La «seule architecture naïve du monde» a inspiré Pablo Picasso, Max Ernst ou André Breton. Robert Doisneau et Henriette Grindat l’ont photographiée. Jean-Bernard Brunius n’oublie pas le Palais idéal dans Violons d’Ingres
(1939), le court-métrage qu’il consacre aux représentants de ce qui deviendra l’art brut. Ado Kyrou lui dédie un film (Le Palais idéal,
1958). Quant aux tentatives de fiction cinématographique, elles ont toutes échoué jusqu’à L’incroyable histoire du Facteur Cheval.
OEIL PERÇANT
Le film de Nils Tavernier, fils de Bertrand, s’ouvre sur la griserie des vastes panoramas, paysages de la Drôme palpitant de lumière, et sur les profondeurs vertigineuses de l’espace du dedans où l’artiste puise son énergie créatrice. Sec comme un sarment, le visage émacié, l’oeil perçant, Ferdinand Cheval (Jacques Gamblin) accomplit sa tournée de facteur – 32 kilomètres quotidiens… Veuf, solitaire, handicapé du lien social, il contemple les cartes postales qu’il distribue et laisse son imagination vagabonder.
Un jour, une veuve l’interpelle et lui offre un verre d’eau. «Vous pensez à quoi en marchant?» lui demande-t-elle. «Je rêve», répond-il à celle qui va devenir sa seconde femme. Laetitia Casta tient le rôle de Philomène. Pour cette figure du glamour, «jouer une paysanne n’est pas compliqué: j’adore la nature. Les animaux, les plantes me sont très familiers. Le glamour, c’est mon travail, mais je viens de la nature, de la campagne.»
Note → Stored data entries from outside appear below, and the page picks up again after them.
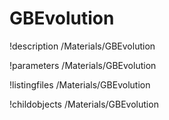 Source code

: <!-- MOOSE Documentation Stub: Remove this when content is added. -->

# GBEvolution
!description /Materials/GBEvolution

!parameters /Materials/GBEvolution

!listingfiles /Materials/GBEvolution

!childobjects /Materials/GBEvolution
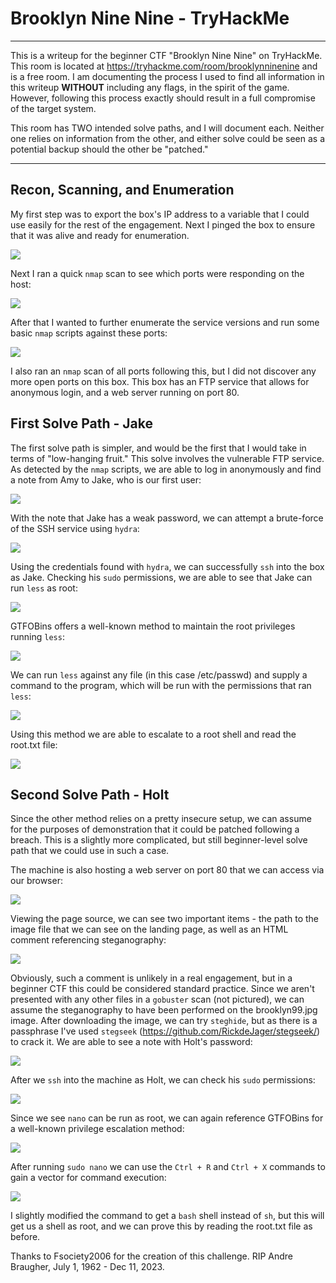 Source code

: # Brooklyn Nine Nine - TryHackMe 

---

This is a writeup for the beginner CTF "Brooklyn Nine Nine" on TryHackMe. This room is located at https://tryhackme.com/room/brooklynninenine and is a free room. I am documenting the process I used to find all information in this writeup **WITHOUT** including any flags, in the spirit of the game. However, following this process exactly should result in a full compromise of the target system.

This room has TWO intended solve paths, and I will document each. Neither one relies on information from the other, and either solve could be seen as a potential backup should the other be "patched."

---

## Recon, Scanning, and Enumeration

My first step was to export the box's IP address to a variable that I could use easily for the rest of the engagement. Next I pinged the box to ensure that it was alive and ready for enumeration.

![](./screenshots/ping.png)

Next I ran a quick `nmap` scan to see which ports were responding on the host: 

![](./screenshots/nmapquick.png)

After that I wanted to further enumerate the service versions and run some basic `nmap` scripts against these ports:

![](./screenshots/nmapdetails.png)

I also ran an `nmap` scan of all ports following this, but I did not discover any more open ports on this box. This box has an FTP service that allows for anonymous login, and a web server running on port 80.

## First Solve Path - Jake

The first solve path is simpler, and would be the first that I would take in terms of "low-hanging fruit." This solve involves the vulnerable FTP service. As detected by the `nmap` scripts, we are able to log in anonymously and find a note from Amy to Jake, who is our first user:

![](./screenshots/FTP.png)

With the note that Jake has a weak password, we can attempt a brute-force of the SSH service using `hydra`:

![](./screenshots/hydra.png)

Using the credentials found with `hydra`, we can successfully `ssh` into the box as Jake. Checking his `sudo` permissions, we are able to see that Jake can run `less` as root:

![](./screenshots/sshjake.png)

GTFOBins offers a well-known method to maintain the root privileges running `less`:

![](./screenshots/gtfobinsless.png)

We can run `less` against any file (in this case /etc/passwd) and supply a command to the program, which will be run with the permissions that ran `less`:

![](./screenshots/less.png)

Using this method we are able to escalate to a root shell and read the root.txt file:

![](./screenshots/lessroot.png)

## Second Solve Path - Holt

Since the other method relies on a pretty insecure setup, we can assume for the purposes of demonstration that it could be patched following a breach. This is a slightly more complicated, but still beginner-level solve path that we could use in such a case.

The machine is also hosting a web server on port 80 that we can access via our browser:

![](./screenshots/landingpage.png)

Viewing the page source, we can see two important items - the path to the image file that we can see on the landing page, as well as an HTML comment referencing steganography:

![](./screenshots/httpsource.png)

Obviously, such a comment is unlikely in a real engagement, but in a beginner CTF this could be considered standard practice. Since we aren't presented with any other files in a `gobuster` scan (not pictured), we can assume the steganography to have been performed on the brooklyn99.jpg image. After downloading the image, we can try `steghide`, but as there is a passphrase I've used `stegseek` (https://github.com/RickdeJager/stegseek/) to crack it. We are able to see a note with Holt's password:

![](./screenshots/steg.png)

After we `ssh` into the machine as Holt, we can check his `sudo` permissions:

![](./screenshots/sshholt.png)

Since we see `nano` can be run as root, we can again reference GTFOBins for a well-known privilege escalation method:

![](./screenshots/gtfobinsnano.png)

After running `sudo nano` we can use the `Ctrl + R` and `Ctrl + X` commands to gain a vector for command execution:

![](./screenshots/nano.png)

I slightly modified the command to get a `bash` shell instead of `sh`, but this will get us a shell as root, and we can prove this by reading the root.txt file as before.

Thanks to Fsociety2006 for the creation of this challenge. RIP Andre Braugher, July 1, 1962 - Dec 11, 2023. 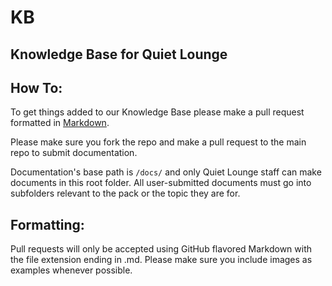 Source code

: # KB
Knowledge Base for Quiet Lounge
--------------------------------

## How To:
To get things added to our Knowledge Base please make a pull request formatted in [Markdown](https://www.markdownguide.org/cheat-sheet/).

Please make sure you fork the repo and make a pull request to the main repo to submit documentation. 

Documentation's base path is `/docs/` and only Quiet Lounge staff can make documents in this root folder. All user-submitted documents must go into subfolders relevant to the pack or the topic they are for.

## Formatting:
Pull requests will only be accepted using GitHub flavored Markdown with the file extension ending in .md.
Please make sure you include images as examples whenever possible.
Un jour de 1879, le Facteur Cheval bute sur une pierre molasse dont la forme étrange ravive en lui un ancien rêve de châteaux et de grottes. Il dévaste le jardin potager pour y construire ce Xanadu de bric et de broc qui lui vaudra une renommée universelle. Pour évoquer ce miracle, Laetitia Casta cite Bachelard: «Le rêve est la volonté de l’homme.»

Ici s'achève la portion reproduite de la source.